7 Unanswered Questions That Still Haunt the JFK Assassination

4. How many shots were fired?

A long and contentious issue among conspiracy theorists, skeptics, academics and independent researchers alike, the three officially recognized shots fired from Ozwald’s 6.5×52mm Carcano Model 91/3 infantry rifle with a telescopic sight arguably left more than three holes.

Of the three bullets that would come from the Texas School Book Depository, the first would miss, ricocheting off the sidewalk sending fragments into bystander James Tague and the third would be the fatal head shot. It would be the second shot, with its physics defying trajectory and its apparent lack of damage, that would remain controversial to this day.

Although known as the ‘Single Bullet Theory’ it would be more commonly referred to as the ‘Magic Bullet Theory’ due to the much mocked and maligned claims made by the Warren Commission as to the properties and power of this singular projectile.

The commission theorized that from the 6th floor window the bullet entered from the back of JFK’s neck, exiting downward, then entered through the right side of Governor Connally’s back, exited below his right nipple then entered and exited through his right wrist, finally embedding itself in his left thigh.

Then even concluded that the nearly pristine bullet found on Connally’s gurney in the corridor at Parkland Memorial Hospital was the very same bullet that had passed through two human bodies, causing seven devastating wounds. This was despite the fact that its copper jacket was completely intact.
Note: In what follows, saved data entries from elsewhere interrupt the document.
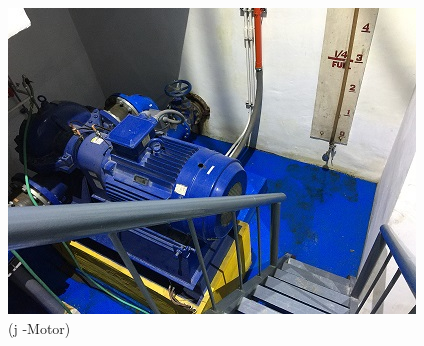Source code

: \begin{figure}
\begin{minipage}[b]{0.22\linewidth}
	\includegraphics[width=\textwidth]{figures/R1P_visual/motor1}
	\caption*{(j -Motor)}
\end{minipage}
	\hspace{0.03cm}
\begin{minipage}[b]{0.22\linewidth}

\end{minipage}
\end{figure}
While the bullet’s nose appeared normal, the tail was compressed laterally on one side.

The witness testimony would both compliment and contradict the commissions findings as although the vast majority of people claimed to have heard just three shots, a few witnesses thought there were four or more.

The Zapruder film would cast a shadow on the three shots fired from behind Kennedy as his footage appears to show the president falling back and to the left after being struck. This would support the idea put forward that another shooter was targeting the limousine from the front, also accounting for the extra shots heard.

In 1976, the House of Representatives formed a special committee to re-investigate the Kennedy assassination. Using an audiotape from a radio transmission from a Dallas policeman who’d been escorting JFK’s motorcade, an acoustical analysis of the tape claimed that four to six gunshots can be heard.

Although the findings of the special committee has been widely discredited and many today are still content to go along with the Warren Commissions assertions, both Governor Connally and his wife Nellie never accepted the theory. While they agreed with the conclusion that Oswald acted alone, they insisted that all three shots struck occupants of the limousine.